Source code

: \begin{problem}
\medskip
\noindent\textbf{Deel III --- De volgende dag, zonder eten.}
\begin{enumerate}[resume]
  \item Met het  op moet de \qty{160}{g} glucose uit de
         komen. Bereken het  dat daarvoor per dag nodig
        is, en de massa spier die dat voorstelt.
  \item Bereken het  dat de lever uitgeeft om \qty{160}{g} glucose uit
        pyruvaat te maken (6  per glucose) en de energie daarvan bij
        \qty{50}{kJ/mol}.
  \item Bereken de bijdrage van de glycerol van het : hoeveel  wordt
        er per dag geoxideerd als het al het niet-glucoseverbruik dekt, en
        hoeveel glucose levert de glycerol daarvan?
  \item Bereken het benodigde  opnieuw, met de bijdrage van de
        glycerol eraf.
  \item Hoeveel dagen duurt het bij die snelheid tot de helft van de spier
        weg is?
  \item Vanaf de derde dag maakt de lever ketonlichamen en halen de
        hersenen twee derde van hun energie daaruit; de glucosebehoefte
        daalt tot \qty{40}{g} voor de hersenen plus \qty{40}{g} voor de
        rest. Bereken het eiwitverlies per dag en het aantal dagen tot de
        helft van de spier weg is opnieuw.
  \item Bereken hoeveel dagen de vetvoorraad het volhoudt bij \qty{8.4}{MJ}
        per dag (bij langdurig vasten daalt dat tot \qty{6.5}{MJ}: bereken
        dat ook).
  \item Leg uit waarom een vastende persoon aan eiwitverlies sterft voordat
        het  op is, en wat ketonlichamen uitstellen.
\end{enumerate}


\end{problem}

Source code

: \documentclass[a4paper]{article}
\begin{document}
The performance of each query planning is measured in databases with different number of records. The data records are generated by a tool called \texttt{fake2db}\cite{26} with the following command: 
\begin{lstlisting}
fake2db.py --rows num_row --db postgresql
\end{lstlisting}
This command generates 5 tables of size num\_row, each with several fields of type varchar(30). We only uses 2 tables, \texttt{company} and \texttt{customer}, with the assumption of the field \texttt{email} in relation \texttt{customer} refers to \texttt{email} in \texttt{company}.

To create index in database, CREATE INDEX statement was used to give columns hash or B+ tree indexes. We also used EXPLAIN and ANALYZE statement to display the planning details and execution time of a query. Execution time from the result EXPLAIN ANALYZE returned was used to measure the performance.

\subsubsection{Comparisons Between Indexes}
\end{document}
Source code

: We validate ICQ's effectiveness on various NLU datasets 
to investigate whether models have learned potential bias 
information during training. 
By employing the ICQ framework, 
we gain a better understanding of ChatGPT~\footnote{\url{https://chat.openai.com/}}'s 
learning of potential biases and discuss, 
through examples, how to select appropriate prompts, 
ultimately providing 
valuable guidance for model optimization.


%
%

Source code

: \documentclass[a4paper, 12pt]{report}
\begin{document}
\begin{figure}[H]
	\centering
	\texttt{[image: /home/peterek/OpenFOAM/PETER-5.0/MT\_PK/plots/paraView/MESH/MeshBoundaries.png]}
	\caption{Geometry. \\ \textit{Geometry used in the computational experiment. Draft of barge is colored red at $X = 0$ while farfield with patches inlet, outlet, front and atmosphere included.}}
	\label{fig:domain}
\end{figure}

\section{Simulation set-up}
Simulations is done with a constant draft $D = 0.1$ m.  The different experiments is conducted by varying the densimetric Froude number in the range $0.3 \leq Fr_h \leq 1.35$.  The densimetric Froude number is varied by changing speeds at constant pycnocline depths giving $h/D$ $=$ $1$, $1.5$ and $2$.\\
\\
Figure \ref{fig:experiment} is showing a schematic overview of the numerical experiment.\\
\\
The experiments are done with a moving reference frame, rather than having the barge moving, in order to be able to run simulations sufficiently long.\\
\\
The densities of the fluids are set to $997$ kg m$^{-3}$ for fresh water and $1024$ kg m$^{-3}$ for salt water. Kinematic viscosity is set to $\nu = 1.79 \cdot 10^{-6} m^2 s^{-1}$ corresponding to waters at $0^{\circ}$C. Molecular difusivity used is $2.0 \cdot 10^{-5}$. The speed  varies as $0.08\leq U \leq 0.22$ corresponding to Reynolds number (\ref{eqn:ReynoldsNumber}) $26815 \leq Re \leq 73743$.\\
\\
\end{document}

- **WHAT YOU NEED TO DO**: Looking at the records above, which lines contain "daarvan"? Copy those lines.

- **ANSWER BELOW**:
        pyruvaat te maken (6  per glucose) en de energie daarvan bij
        hoeveel glucose levert de glycerol daarvan?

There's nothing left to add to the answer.